Willingness to give away money among older adults linked to cognitive profile of early Alzheimer's
To help protect older adults from financial exploitation, researchers are working to understand who is most at risk. New findings from the Keck School of Medicine of USC, published this week in the Journal of Alzheimer's Disease, suggest that willingness to give away money could be linked to the earliest stages of Alzheimer's disease.
Sixty-seven older adults who did not have dementia or cognitive impairment completed a laboratory task where they decided whether to give money to an anonymous person or keep it for themselves. They also completed a series of cognitive tests, such as word and story recall. Those who gave away more money performed worse on the cognitive assessments known to be sensitive to Alzheimer's disease.
"Our goal is to understand why some older adults might be more susceptible than others to scam, fraud or financial exploitation," said the study's senior author, Duke Han, Ph.D., director of neuropsychology in the Department of Family Medicine and a professor of family medicine, neurology, psychology and gerontology at the Keck School of Medicine. "Trouble handling money is thought to be one of the early signs of Alzheimer's disease, and this finding supports that notion."
Earlier research that tested the link between altruism and cognition relied on self-report measures, such as asking older adults whether they would be willing to give money in certain scenarios. The present study used real money to examine the link.
"To our knowledge, this is the first study to explore the relationship using a behavioral economics paradigm, meaning a scenario where participants had to make decisions about giving or keeping actual money," said Gali H. Weissberger, Ph.D., a senior lecturer in the Interdisciplinary Department of Social Sciences at Bar-Ilan University in Israel and first author of the study.
Giving and cognition
The researchers recruited 67 adults for the study, with an average age of 69. They collected data about participant demographics and controlled for the effects of age, sex and education level in the final analysis. Participants were excluded from the study if they met criteria for dementia or cognitive impairment.

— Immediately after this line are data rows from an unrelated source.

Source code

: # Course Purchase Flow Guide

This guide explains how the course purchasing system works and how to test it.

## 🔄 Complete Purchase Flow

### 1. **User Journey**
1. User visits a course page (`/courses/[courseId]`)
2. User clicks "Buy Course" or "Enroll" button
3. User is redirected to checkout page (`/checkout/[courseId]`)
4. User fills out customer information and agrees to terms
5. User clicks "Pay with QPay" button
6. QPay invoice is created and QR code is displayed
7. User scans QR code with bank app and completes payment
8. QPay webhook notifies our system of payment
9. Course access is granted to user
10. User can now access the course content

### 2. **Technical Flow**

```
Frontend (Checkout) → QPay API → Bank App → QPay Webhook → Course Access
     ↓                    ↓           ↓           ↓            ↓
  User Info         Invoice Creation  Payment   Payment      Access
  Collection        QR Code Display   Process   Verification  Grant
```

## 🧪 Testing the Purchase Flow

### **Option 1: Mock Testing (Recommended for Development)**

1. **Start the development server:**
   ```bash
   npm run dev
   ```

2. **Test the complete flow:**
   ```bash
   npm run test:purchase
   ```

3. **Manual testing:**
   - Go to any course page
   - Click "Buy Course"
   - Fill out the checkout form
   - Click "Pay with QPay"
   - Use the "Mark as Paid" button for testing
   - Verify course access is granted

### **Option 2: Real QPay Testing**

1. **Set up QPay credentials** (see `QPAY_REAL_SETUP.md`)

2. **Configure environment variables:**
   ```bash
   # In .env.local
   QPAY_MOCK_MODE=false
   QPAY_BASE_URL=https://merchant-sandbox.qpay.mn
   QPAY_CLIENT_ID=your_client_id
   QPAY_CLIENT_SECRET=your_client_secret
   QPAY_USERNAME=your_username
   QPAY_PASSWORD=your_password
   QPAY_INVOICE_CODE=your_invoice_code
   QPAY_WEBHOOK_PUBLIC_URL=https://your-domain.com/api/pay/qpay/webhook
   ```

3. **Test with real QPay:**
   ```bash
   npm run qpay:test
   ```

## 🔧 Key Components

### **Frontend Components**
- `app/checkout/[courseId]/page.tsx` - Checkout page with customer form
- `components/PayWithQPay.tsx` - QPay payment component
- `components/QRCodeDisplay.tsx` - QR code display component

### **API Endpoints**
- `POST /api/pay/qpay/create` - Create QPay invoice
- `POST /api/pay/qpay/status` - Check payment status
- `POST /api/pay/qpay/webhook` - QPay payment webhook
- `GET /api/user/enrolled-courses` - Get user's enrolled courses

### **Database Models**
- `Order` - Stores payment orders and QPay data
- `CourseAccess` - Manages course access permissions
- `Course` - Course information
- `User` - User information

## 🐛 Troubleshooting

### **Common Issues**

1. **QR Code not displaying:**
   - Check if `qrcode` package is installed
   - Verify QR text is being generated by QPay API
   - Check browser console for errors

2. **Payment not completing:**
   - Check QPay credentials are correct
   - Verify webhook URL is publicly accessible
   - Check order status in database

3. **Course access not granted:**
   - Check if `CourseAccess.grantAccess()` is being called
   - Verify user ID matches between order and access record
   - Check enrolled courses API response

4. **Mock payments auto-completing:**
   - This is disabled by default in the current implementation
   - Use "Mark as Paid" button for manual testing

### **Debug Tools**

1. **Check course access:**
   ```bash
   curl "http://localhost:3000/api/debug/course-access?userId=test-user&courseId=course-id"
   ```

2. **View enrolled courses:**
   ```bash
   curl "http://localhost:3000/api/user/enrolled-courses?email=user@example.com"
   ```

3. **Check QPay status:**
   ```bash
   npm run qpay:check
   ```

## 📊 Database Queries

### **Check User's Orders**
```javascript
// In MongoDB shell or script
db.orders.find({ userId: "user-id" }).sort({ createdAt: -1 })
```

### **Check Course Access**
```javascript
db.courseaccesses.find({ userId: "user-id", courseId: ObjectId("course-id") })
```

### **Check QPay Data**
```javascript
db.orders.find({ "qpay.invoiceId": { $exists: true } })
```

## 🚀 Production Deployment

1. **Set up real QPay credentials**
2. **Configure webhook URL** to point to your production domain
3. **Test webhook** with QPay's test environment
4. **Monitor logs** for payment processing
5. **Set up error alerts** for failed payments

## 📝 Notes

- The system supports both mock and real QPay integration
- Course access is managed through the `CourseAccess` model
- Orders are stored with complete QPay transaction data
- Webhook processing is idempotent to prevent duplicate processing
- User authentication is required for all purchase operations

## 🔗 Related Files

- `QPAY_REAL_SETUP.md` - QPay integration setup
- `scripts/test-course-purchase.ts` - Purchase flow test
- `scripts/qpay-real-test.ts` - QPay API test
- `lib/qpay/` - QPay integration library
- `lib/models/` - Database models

In the lab, each participant was told they had been paired with an anonymous person who was completing the study online. They were then given $10 and instructed to allocate it however they wished, in $1 increments, between themselves and the anonymous person.

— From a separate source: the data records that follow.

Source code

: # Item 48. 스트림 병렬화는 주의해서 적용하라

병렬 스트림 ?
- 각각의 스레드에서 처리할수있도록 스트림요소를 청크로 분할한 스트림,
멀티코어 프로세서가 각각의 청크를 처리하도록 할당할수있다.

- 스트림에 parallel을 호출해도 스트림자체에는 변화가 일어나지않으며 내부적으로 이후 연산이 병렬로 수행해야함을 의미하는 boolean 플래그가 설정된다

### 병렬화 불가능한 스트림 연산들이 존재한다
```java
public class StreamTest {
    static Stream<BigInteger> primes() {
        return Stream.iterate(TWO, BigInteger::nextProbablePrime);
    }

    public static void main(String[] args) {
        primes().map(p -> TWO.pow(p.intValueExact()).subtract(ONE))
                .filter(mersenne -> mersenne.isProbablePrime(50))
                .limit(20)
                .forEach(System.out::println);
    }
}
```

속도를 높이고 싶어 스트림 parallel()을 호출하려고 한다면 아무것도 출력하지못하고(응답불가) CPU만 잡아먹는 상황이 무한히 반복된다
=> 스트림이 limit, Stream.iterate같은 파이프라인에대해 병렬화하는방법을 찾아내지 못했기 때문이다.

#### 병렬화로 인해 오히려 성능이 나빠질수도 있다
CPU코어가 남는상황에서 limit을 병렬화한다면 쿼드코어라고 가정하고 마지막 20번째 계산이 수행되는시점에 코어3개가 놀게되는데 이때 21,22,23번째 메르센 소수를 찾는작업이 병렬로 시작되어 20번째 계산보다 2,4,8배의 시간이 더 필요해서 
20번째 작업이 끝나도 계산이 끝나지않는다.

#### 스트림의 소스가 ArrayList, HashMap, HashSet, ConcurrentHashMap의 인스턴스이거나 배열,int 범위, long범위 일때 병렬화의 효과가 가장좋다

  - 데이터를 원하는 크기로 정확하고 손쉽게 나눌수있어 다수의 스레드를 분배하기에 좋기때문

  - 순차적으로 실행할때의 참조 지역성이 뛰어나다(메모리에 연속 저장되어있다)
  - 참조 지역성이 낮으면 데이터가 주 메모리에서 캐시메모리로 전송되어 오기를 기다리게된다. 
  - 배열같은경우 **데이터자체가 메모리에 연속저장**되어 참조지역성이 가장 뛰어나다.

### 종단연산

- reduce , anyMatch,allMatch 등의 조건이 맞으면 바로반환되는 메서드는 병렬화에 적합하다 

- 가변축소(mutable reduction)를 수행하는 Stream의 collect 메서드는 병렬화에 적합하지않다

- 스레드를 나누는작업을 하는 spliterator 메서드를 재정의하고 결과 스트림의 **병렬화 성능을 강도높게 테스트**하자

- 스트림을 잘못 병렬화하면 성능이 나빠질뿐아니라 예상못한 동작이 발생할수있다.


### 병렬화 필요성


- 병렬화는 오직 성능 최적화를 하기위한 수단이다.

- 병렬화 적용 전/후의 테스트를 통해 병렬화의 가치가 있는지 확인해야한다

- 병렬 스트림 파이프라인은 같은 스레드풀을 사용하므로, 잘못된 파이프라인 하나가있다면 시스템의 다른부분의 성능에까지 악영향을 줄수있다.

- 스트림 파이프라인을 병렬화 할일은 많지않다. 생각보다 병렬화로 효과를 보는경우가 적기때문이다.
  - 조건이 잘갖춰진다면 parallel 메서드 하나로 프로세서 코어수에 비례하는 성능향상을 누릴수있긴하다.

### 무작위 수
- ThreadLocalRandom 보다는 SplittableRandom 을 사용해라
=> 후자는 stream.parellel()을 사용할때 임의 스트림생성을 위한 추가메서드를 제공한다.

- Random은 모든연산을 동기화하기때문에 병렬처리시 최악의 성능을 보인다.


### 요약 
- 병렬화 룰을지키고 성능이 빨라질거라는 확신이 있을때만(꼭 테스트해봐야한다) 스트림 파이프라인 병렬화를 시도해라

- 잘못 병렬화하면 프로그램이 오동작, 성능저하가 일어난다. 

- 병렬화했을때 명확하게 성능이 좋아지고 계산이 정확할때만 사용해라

The older adults in the study also completed a series of neuropsychological tests, including several that are commonly used to help diagnose Alzheimer's disease in its early stages. The tests included story and word recall tasks where participants are asked to remember information after a short delay; a category fluency test that involves listing words on a specific topic; and several other cognitive assessments.
Participants who gave more away scored significantly lower on the neuropsychological tests known to be sensitive to early Alzheimer's disease. There were no significant performance differences on other neuropsychological tests.
Clarifying the link
More research is needed to confirm the nature of the relationship between financial altruism and cognitive health in older adults, including with larger and more representative samples. Future studies could also collect both behavioral and self-report data on financial altruism to better understand participants' motivations for giving.

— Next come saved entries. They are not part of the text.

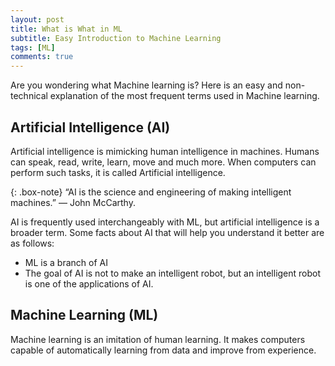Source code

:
 ```yaml
---
layout: post
title: What is What in ML
subtitle: Easy Introduction to Machine Learning 
tags: [ML]
comments: true
---
```


Are you wondering what Machine learning is? Here is an easy and non-technical explanation of the most frequent terms used in Machine learning.

## Artificial Intelligence (AI)

Artificial intelligence is mimicking human intelligence in machines. Humans can speak, read, write, learn, move and much more. When computers can perform such tasks, it is called Artificial intelligence. 

{: .box-note}
“AI is the science and engineering of making intelligent machines.” — John McCarthy.

AI is frequently used interchangeably with ML, but artificial intelligence is a broader term.  Some facts about AI that will help you understand it better are as follows: 

- ML is a branch of AI
- The goal of AI is not to make an intelligent robot, but an intelligent robot is one of the applications of AI.

## Machine Learning (ML)

Machine learning is an imitation of human learning. It makes computers capable of automatically learning from data and improve from experience.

Han, Weissberger and their colleagues are now collecting data for a longitudinal study using the same giving task, which could help determine whether some older adults are becoming more altruistic over time.
"If a person is experiencing some kind of change in their altruistic behavior, that might indicate that changes are also happening in the brain," Weissberger said.
Clarifying these details about the link between altruism and cognition could ultimately improve screening for Alzheimer's disease and help people protect their loved ones from financial exploitation. It can also help researchers distinguish between what represents healthy giving behavior versus something that could signify underlying problems.